Goal of the exercise: Check each line below for "github" and report how many have it, nothing else.

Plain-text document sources
════════════════════

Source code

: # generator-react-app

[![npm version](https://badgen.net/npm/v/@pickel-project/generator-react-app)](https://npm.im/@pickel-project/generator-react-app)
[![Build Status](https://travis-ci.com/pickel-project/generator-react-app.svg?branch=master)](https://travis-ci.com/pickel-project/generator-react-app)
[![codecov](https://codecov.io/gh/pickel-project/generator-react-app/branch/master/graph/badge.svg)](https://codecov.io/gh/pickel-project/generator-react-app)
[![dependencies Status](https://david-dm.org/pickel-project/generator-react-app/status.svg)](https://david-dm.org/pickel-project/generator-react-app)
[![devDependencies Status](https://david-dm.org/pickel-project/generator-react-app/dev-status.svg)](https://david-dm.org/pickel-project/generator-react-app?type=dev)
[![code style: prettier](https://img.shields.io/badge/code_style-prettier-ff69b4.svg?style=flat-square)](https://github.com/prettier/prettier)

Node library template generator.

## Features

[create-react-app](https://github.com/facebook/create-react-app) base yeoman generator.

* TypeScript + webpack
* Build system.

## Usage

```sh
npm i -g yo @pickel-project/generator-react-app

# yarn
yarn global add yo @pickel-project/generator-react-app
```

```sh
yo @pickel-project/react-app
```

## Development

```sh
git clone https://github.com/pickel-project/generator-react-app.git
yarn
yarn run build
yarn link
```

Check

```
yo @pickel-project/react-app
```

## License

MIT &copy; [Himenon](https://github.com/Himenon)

════════════════════

Exercise output: 4